**WHAT YOU HAVE TO DO:**
Please filter the entries and return only the lines that include "Системы".

**MATERIAL SUPPLIED:**

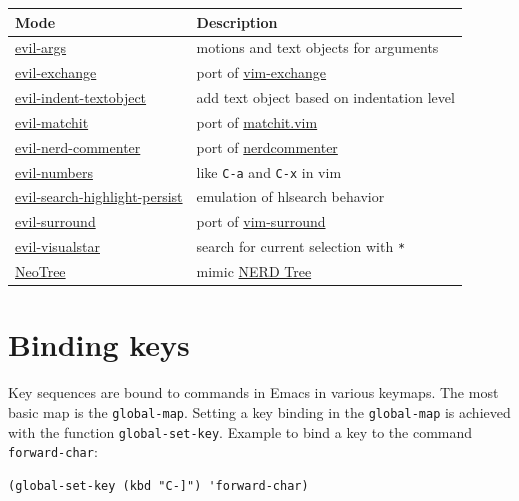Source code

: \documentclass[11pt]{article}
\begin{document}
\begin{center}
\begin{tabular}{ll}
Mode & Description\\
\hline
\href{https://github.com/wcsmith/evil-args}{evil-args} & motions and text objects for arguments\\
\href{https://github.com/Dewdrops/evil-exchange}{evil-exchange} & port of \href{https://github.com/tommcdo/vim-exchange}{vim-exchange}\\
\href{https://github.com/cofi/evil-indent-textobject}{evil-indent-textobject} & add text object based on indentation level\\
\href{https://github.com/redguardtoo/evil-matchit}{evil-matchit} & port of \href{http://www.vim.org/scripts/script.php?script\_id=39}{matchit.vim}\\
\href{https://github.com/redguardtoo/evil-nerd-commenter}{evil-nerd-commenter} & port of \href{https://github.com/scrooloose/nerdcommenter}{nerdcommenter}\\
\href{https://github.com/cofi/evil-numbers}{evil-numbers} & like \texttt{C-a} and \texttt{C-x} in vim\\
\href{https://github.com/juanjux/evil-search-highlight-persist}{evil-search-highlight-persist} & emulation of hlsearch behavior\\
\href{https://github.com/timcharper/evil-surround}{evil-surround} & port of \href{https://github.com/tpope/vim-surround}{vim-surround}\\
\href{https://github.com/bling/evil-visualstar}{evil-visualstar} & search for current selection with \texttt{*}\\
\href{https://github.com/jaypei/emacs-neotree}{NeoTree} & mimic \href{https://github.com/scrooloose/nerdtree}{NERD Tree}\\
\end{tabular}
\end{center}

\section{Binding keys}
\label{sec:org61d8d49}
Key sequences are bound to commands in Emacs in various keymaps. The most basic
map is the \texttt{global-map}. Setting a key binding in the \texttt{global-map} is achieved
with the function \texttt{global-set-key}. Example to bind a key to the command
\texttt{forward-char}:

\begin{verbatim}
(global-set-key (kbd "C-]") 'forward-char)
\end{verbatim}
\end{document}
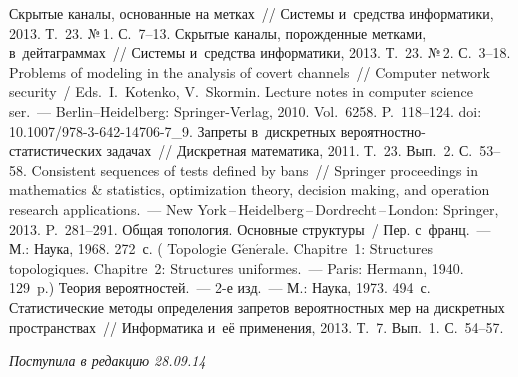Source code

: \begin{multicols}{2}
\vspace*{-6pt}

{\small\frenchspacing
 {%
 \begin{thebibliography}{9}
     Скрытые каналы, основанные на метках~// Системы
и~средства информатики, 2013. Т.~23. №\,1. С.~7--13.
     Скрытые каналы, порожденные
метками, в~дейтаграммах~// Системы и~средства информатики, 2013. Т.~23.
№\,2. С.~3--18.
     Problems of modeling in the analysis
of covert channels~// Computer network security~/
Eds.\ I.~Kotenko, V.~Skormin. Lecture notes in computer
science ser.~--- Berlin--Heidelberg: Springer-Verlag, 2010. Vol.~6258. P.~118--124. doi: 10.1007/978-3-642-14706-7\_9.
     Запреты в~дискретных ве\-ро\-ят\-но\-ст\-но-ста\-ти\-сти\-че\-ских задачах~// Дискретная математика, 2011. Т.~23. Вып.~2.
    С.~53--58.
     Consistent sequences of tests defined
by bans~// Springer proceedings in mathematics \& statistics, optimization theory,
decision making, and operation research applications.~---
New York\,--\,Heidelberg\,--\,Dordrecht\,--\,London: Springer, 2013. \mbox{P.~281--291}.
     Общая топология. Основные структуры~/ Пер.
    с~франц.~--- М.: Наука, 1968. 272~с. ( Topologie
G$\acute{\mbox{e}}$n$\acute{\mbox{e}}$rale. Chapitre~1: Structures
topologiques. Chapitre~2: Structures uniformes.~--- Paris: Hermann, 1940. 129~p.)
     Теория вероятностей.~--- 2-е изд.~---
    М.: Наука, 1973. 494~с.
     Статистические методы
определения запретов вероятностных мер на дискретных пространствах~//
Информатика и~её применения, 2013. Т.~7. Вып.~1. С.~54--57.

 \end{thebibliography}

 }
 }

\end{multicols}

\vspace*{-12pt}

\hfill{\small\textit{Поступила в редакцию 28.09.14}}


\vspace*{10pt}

**SOLUTION TO THIS PROBLEM:**
     Скрытые каналы, основанные на метках~// Системы
метками, в~дейтаграммах~// Системы и~средства информатики, 2013. Т.~23.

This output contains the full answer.